Source texts of formatted documents
+-------+
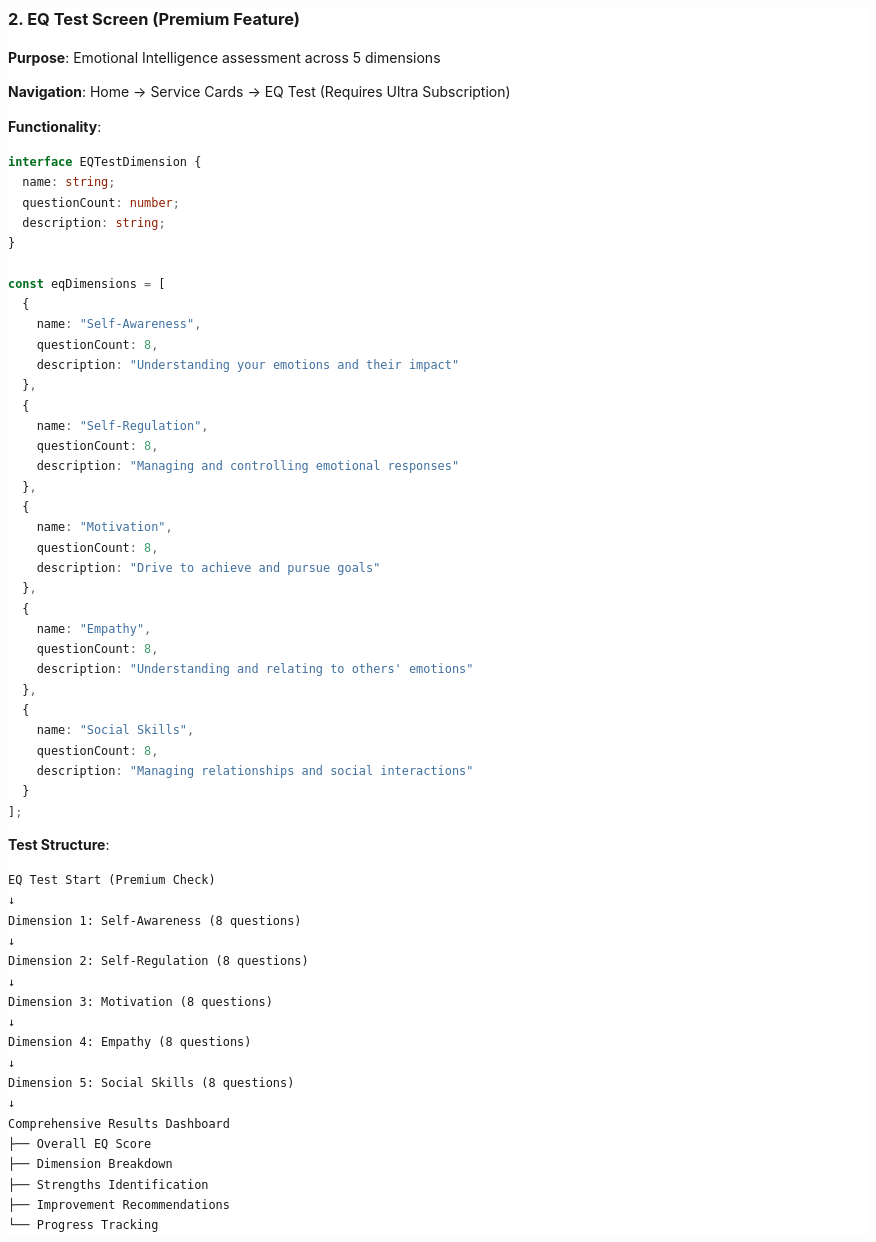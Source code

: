 ### 2. EQ Test Screen (Premium Feature)

**Purpose**: Emotional Intelligence assessment across 5 dimensions

**Navigation**: Home → Service Cards → EQ Test (Requires Ultra Subscription)

**Functionality**:
```typescript
interface EQTestDimension {
  name: string;
  questionCount: number;
  description: string;
}

const eqDimensions = [
  {
    name: "Self-Awareness",
    questionCount: 8,
    description: "Understanding your emotions and their impact"
  },
  {
    name: "Self-Regulation", 
    questionCount: 8,
    description: "Managing and controlling emotional responses"
  },
  {
    name: "Motivation",
    questionCount: 8, 
    description: "Drive to achieve and pursue goals"
  },
  {
    name: "Empathy",
    questionCount: 8,
    description: "Understanding and relating to others' emotions"
  },
  {
    name: "Social Skills",
    questionCount: 8,
    description: "Managing relationships and social interactions"
  }
];
```

**Test Structure**:
```
EQ Test Start (Premium Check)
↓
Dimension 1: Self-Awareness (8 questions)
↓
Dimension 2: Self-Regulation (8 questions)
↓
Dimension 3: Motivation (8 questions)
↓
Dimension 4: Empathy (8 questions)
↓
Dimension 5: Social Skills (8 questions)
↓
Comprehensive Results Dashboard
├── Overall EQ Score
├── Dimension Breakdown
├── Strengths Identification
├── Improvement Recommendations
└── Progress Tracking
```
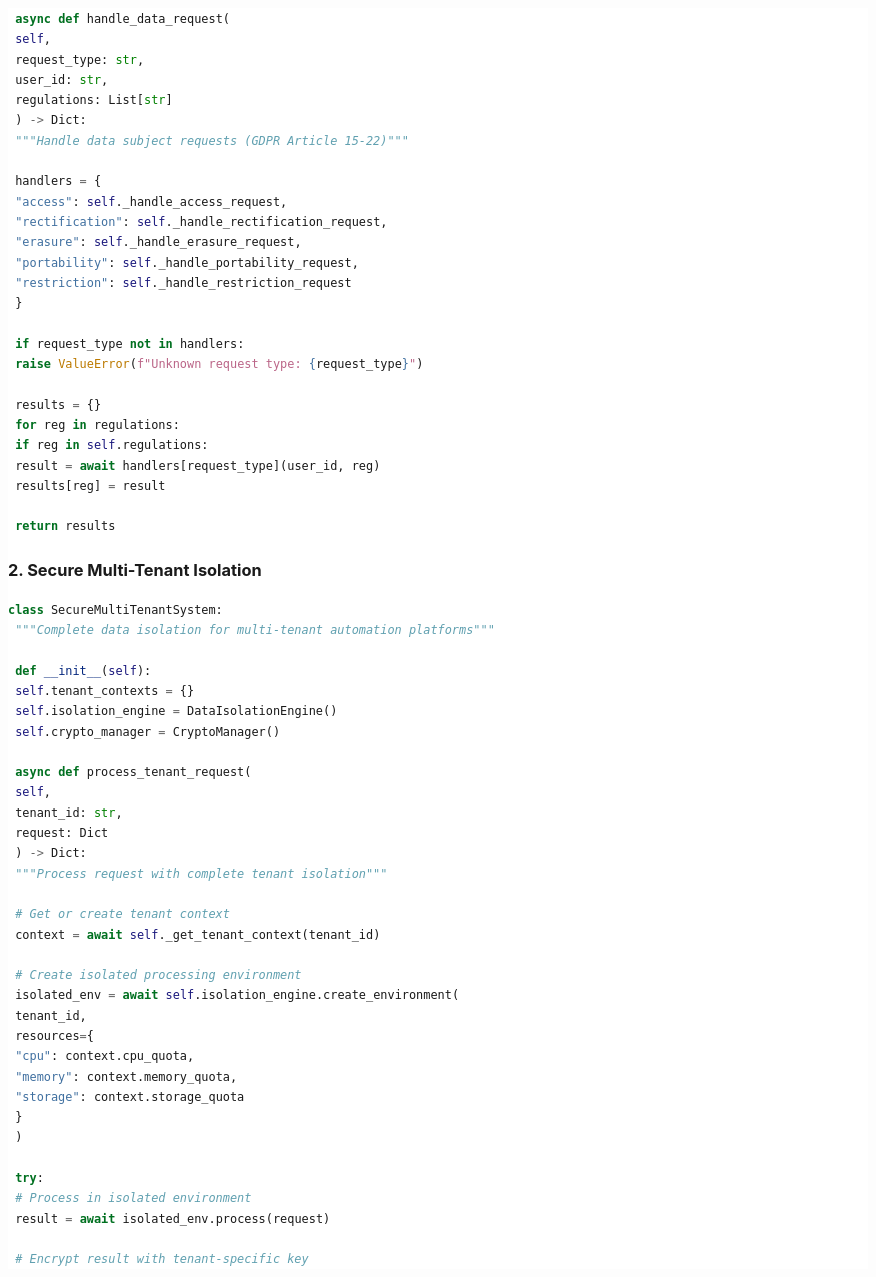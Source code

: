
 ```python
 async def handle_data_request(
 self, 
 request_type: str, 
 user_id: str,
 regulations: List[str]
 ) -> Dict:
 """Handle data subject requests (GDPR Article 15-22)"""
 
 handlers = {
 "access": self._handle_access_request,
 "rectification": self._handle_rectification_request,
 "erasure": self._handle_erasure_request,
 "portability": self._handle_portability_request,
 "restriction": self._handle_restriction_request
 }
 
 if request_type not in handlers:
 raise ValueError(f"Unknown request type: {request_type}")
 
 results = {}
 for reg in regulations:
 if reg in self.regulations:
 result = await handlers[request_type](user_id, reg)
 results[reg] = result
 
 return results
```

### 2. Secure Multi-Tenant Isolation
```python
class SecureMultiTenantSystem:
 """Complete data isolation for multi-tenant automation platforms"""
 
 def __init__(self):
 self.tenant_contexts = {}
 self.isolation_engine = DataIsolationEngine()
 self.crypto_manager = CryptoManager()
 
 async def process_tenant_request(
 self, 
 tenant_id: str, 
 request: Dict
 ) -> Dict:
 """Process request with complete tenant isolation"""
 
 # Get or create tenant context
 context = await self._get_tenant_context(tenant_id)
 
 # Create isolated processing environment
 isolated_env = await self.isolation_engine.create_environment(
 tenant_id,
 resources={
 "cpu": context.cpu_quota,
 "memory": context.memory_quota,
 "storage": context.storage_quota
 }
 )
 
 try:
 # Process in isolated environment
 result = await isolated_env.process(request)
 
 # Encrypt result with tenant-specific key
```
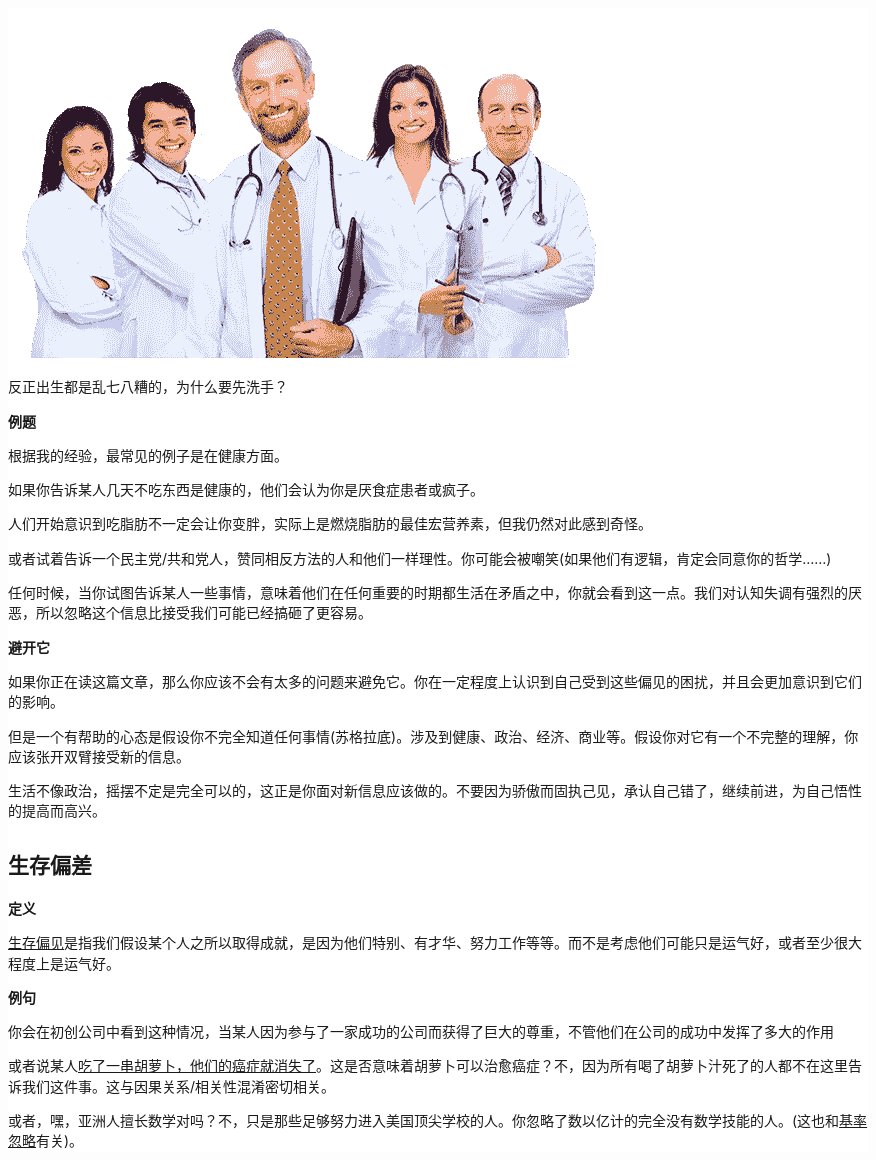![](img/2c71c3fa4a321eaa70b5da66b388c3c3.png)

反正出生都是乱七八糟的，为什么要先洗手？

**例题**

根据我的经验，最常见的例子是在健康方面。

如果你告诉某人几天不吃东西是健康的，他们会认为你是厌食症患者或疯子。

人们开始意识到吃脂肪不一定会让你变胖，实际上是燃烧脂肪的最佳宏营养素，但我仍然对此感到奇怪。

或者试着告诉一个民主党/共和党人，赞同相反方法的人和他们一样理性。你可能会被嘲笑(如果他们有逻辑，肯定会同意你的哲学……)

任何时候，当你试图告诉某人一些事情，意味着他们在任何重要的时期都生活在矛盾之中，你就会看到这一点。我们对认知失调有强烈的厌恶，所以忽略这个信息比接受我们可能已经搞砸了更容易。

**避开它**

如果你正在读这篇文章，那么你应该不会有太多的问题来避免它。你在一定程度上认识到自己受到这些偏见的困扰，并且会更加意识到它们的影响。

但是一个有帮助的心态是假设你不完全知道任何事情(苏格拉底)。涉及到健康、政治、经济、商业等。假设你对它有一个不完整的理解，你应该张开双臂接受新的信息。

生活不像政治，摇摆不定是完全可以的，这正是你面对新信息应该做的。不要因为骄傲而固执己见，承认自己错了，继续前进，为自己悟性的提高而高兴。

## 生存偏差

**定义**

[生存偏见](https://en.wikipedia.org/wiki/Survivorship_bias)是指我们假设某个人之所以取得成就，是因为他们特别、有才华、努力工作等等。而不是考虑他们可能只是运气好，或者至少很大程度上是运气好。

**例句**

你会在初创公司中看到这种情况，当某人因为参与了一家成功的公司而获得了巨大的尊重，不管他们在公司的成功中发挥了多大的作用

或者说某人[吃了一串胡萝卜，他们的癌症就消失了](http://www.amazon.com/Curing-Cancer-Carrots-Ann-Cameron-ebook/dp/B00JY2QG8K/ref=as_li_bk_tl/?tag=natsite-20&linkId=ece1ae1ac619f59a8b2baa41283f80d1&linkCode=ktl)。这是否意味着胡萝卜可以治愈癌症？不，因为所有喝了胡萝卜汁死了的人都不在这里告诉我们这件事。这与因果关系/相关性混淆密切相关。

或者，嘿，亚洲人擅长数学对吗？不，只是那些足够努力进入美国顶尖学校的人。你忽略了数以亿计的完全没有数学技能的人。(这也和[基率忽略](https://en.wikipedia.org/wiki/Base_rate_fallacy)有关)。

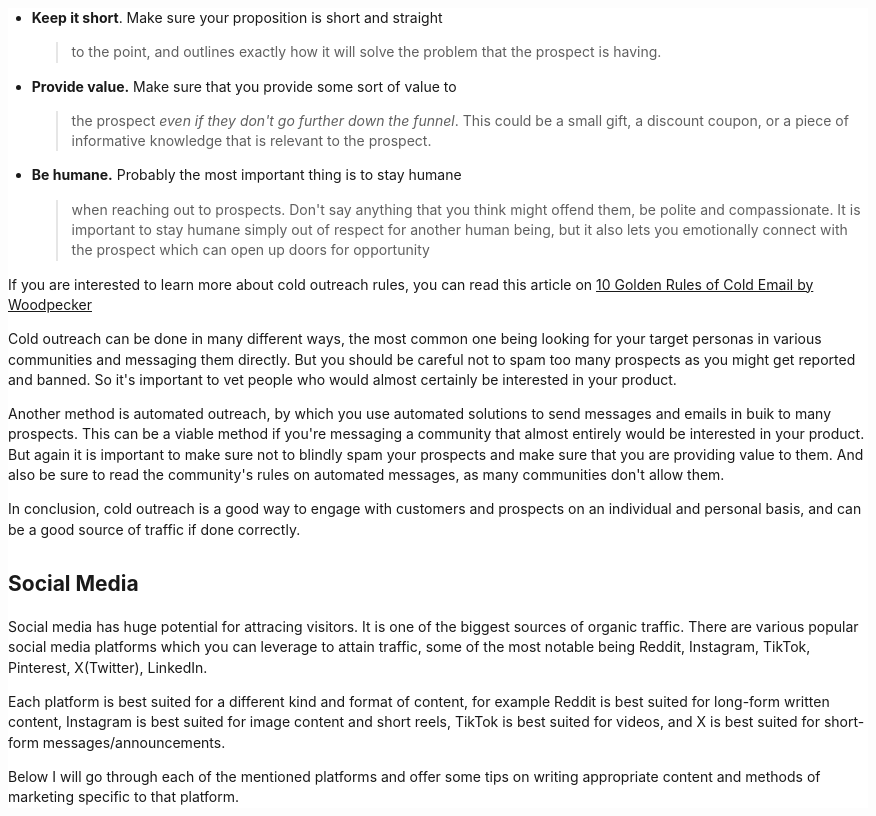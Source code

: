 -   **Keep it short**. Make sure your proposition is short and straight
    > to the point, and outlines exactly how it will solve the problem
    > that the prospect is having.

-   **Provide value.** Make sure that you provide some sort of value to
    > the prospect *even if they don't go further down the funnel*. This
    > could be a small gift, a discount coupon, or a piece of
    > informative knowledge that is relevant to the prospect.

-   **Be humane.** Probably the most important thing is to stay humane
    > when reaching out to prospects. Don't say anything that you think
    > might offend them, be polite and compassionate. It is important to
    > stay humane simply out of respect for another human being, but it
    > also lets you emotionally connect with the prospect which can open
    > up doors for opportunity

If you are interested to learn more about cold outreach rules, you can
read this article on [10 Golden Rules of Cold Email by
Woodpecker](https://woodpecker.co/blog/10-golden-rules-of-cold-email/)

Cold outreach can be done in many different ways, the most common one
being looking for your target personas in various communities and
messaging them directly. But you should be careful not to spam too many
prospects as you might get reported and banned. So it's important to vet
people who would almost certainly be interested in your product.

Another method is automated outreach, by which you use automated
solutions to send messages and emails in buik to many prospects. This
can be a viable method if you're messaging a community that almost
entirely would be interested in your product. But again it is important
to make sure not to blindly spam your prospects and make sure that you
are providing value to them. And also be sure to read the community's
rules on automated messages, as many communities don't allow them.

In conclusion, cold outreach is a good way to engage with customers and
prospects on an individual and personal basis, and can be a good source
of traffic if done correctly.

## Social Media

Social media has huge potential for attracing visitors. It is one of the
biggest sources of organic traffic. There are various popular social
media platforms which you can leverage to attain traffic, some of the
most notable being Reddit, Instagram, TikTok, Pinterest, X(Twitter),
LinkedIn.

Each platform is best suited for a different kind and format of content,
for example Reddit is best suited for long-form written content,
Instagram is best suited for image content and short reels, TikTok is
best suited for videos, and X is best suited for short-form
messages/announcements.

Below I will go through each of the mentioned platforms and offer some
tips on writing appropriate content and methods of marketing specific to
that platform.
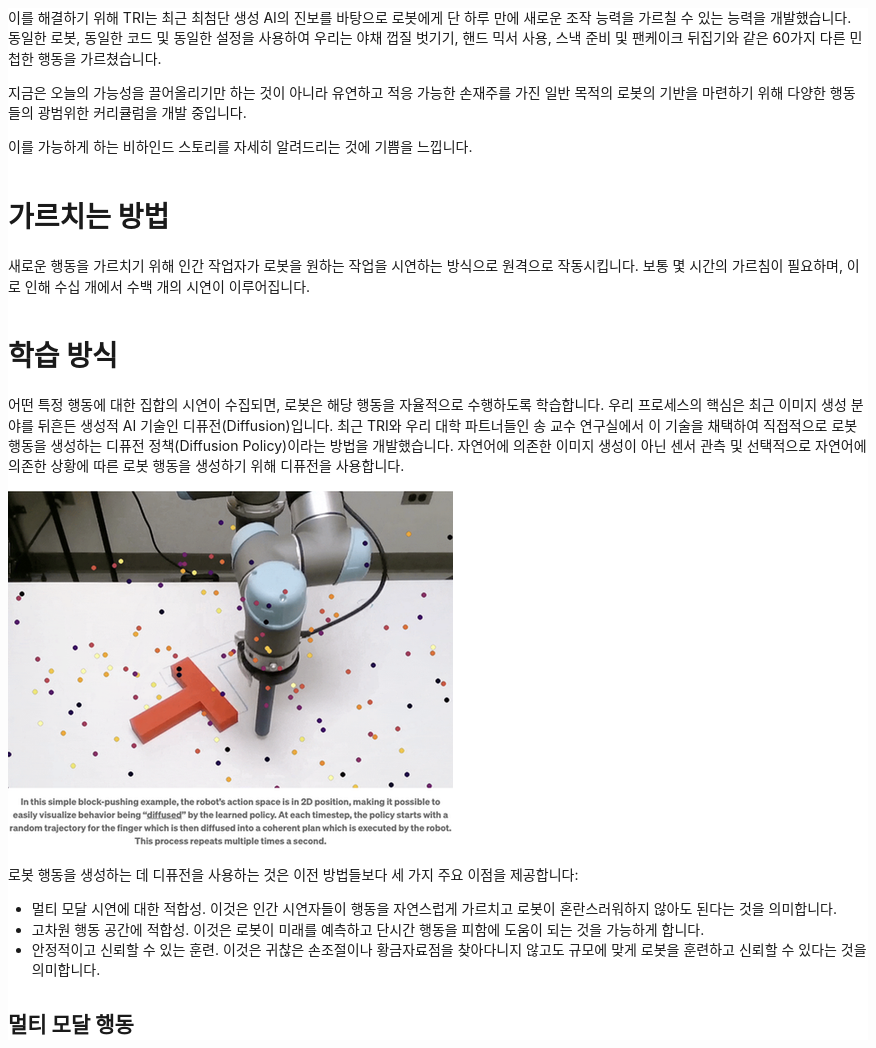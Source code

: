 이를 해결하기 위해 TRI는 최근 최첨단 생성 AI의 진보를 바탕으로 로봇에게 단 하루 만에 새로운 조작 능력을 가르칠 수 있는 능력을 개발했습니다. 동일한 로봇, 동일한 코드 및 동일한 설정을 사용하여 우리는 야채 껍질 벗기기, 핸드 믹서 사용, 스낵 준비 및 팬케이크 뒤집기와 같은 60가지 다른 민첩한 행동을 가르쳤습니다.

<div class="content-ad"></div>

지금은 오늘의 가능성을 끌어올리기만 하는 것이 아니라 유연하고 적응 가능한 손재주를 가진 일반 목적의 로봇의 기반을 마련하기 위해 다양한 행동들의 광범위한 커리큘럼을 개발 중입니다.

이를 가능하게 하는 비하인드 스토리를 자세히 알려드리는 것에 기쁨을 느낍니다.

# 가르치는 방법

새로운 행동을 가르치기 위해 인간 작업자가 로봇을 원하는 작업을 시연하는 방식으로 원격으로 작동시킵니다. 보통 몇 시간의 가르침이 필요하며, 이로 인해 수십 개에서 수백 개의 시연이 이루어집니다.

<div class="content-ad"></div>

# 학습 방식

어떤 특정 행동에 대한 집합의 시연이 수집되면, 로봇은 해당 행동을 자율적으로 수행하도록 학습합니다. 우리 프로세스의 핵심은 최근 이미지 생성 분야를 뒤흔든 생성적 AI 기술인 디퓨전(Diffusion)입니다. 최근 TRI와 우리 대학 파트너들인 송 교수 연구실에서 이 기술을 채택하여 직접적으로 로봇 행동을 생성하는 디퓨전 정책(Diffusion Policy)이라는 방법을 개발했습니다. 자연어에 의존한 이미지 생성이 아닌 센서 관측 및 선택적으로 자연어에 의존한 상황에 따른 로봇 행동을 생성하기 위해 디퓨전을 사용합니다.

![이미지](/assets/img/2024-06-20-TRIsRobotsLearnNewManipulationSkillsinanAfternoonHeresHow_1.png)

로봇 행동을 생성하는 데 디퓨전을 사용하는 것은 이전 방법들보다 세 가지 주요 이점을 제공합니다:

<div class="content-ad"></div>

- 멀티 모달 시연에 대한 적합성. 이것은 인간 시연자들이 행동을 자연스럽게 가르치고 로봇이 혼란스러워하지 않아도 된다는 것을 의미합니다.
- 고차원 행동 공간에 적합성. 이것은 로봇이 미래를 예측하고 단시간 행동을 피함에 도움이 되는 것을 가능하게 합니다.
- 안정적이고 신뢰할 수 있는 훈련. 이것은 귀찮은 손조절이나 황금자료점을 찾아다니지 않고도 규모에 맞게 로봇을 훈련하고 신뢰할 수 있다는 것을 의미합니다.

## 멀티 모달 행동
+-------+
◆ **What to produce**: Taking the records above, retype every line from the one with "Cold outreach can" down to the one with "prospects on an", exactly and with nothing else.

◆ **Solution to the exercise**:
Cold outreach can be done in many different ways, the most common one
being looking for your target personas in various communities and
messaging them directly. But you should be careful not to spam too many
prospects as you might get reported and banned. So it's important to vet
people who would almost certainly be interested in your product.

Another method is automated outreach, by which you use automated
solutions to send messages and emails in buik to many prospects. This
can be a viable method if you're messaging a community that almost
entirely would be interested in your product. But again it is important
to make sure not to blindly spam your prospects and make sure that you
are providing value to them. And also be sure to read the community's
rules on automated messages, as many communities don't allow them.

In conclusion, cold outreach is a good way to engage with customers and
prospects on an individual and personal basis, and can be a good source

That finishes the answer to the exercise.